## Task brief
Your answer should be the lines from the start of the records through the line with "The value at", copied word for word.
--- Supplied material Enclosed Below ---
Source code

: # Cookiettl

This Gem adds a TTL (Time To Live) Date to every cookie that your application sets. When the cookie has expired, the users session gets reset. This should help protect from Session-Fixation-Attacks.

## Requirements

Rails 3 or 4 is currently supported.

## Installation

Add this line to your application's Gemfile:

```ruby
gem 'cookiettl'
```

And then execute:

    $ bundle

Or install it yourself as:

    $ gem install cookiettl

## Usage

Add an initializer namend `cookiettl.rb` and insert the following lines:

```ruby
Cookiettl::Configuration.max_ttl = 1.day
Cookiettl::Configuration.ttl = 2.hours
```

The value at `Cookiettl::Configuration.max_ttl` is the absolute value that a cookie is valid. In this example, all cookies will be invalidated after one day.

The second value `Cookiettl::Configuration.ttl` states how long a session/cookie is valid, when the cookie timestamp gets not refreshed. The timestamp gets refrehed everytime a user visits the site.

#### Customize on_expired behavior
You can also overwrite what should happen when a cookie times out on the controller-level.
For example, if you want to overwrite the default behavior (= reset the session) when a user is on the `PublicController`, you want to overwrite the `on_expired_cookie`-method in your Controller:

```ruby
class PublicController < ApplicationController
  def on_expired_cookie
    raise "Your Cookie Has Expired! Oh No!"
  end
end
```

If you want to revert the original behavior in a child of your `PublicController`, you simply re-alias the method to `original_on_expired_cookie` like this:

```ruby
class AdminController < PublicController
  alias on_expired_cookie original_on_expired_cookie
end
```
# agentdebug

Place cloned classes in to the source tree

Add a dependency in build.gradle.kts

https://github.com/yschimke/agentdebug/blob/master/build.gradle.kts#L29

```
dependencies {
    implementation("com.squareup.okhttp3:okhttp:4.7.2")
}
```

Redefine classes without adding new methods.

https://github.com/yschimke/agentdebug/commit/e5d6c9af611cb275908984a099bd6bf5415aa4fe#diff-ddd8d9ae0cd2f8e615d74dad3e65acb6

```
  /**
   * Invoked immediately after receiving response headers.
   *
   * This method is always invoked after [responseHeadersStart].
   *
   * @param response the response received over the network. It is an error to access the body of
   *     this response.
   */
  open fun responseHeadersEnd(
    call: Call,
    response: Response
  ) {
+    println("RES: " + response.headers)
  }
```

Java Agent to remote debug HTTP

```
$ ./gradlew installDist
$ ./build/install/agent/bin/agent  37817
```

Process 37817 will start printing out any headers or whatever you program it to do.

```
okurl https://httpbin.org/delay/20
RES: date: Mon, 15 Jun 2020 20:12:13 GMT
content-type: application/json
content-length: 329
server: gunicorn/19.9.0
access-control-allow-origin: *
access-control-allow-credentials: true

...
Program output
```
--- End of Enclosed Supplied material ---
## Result
Source code

: # Cookiettl

This Gem adds a TTL (Time To Live) Date to every cookie that your application sets. When the cookie has expired, the users session gets reset. This should help protect from Session-Fixation-Attacks.

## Requirements

Rails 3 or 4 is currently supported.

## Installation

Add this line to your application's Gemfile:

```ruby
gem 'cookiettl'
```

And then execute:

    $ bundle

Or install it yourself as:

    $ gem install cookiettl

## Usage

Add an initializer namend `cookiettl.rb` and insert the following lines:

```ruby
Cookiettl::Configuration.max_ttl = 1.day
Cookiettl::Configuration.ttl = 2.hours
```

The value at `Cookiettl::Configuration.max_ttl` is the absolute value that a cookie is valid. In this example, all cookies will be invalidated after one day.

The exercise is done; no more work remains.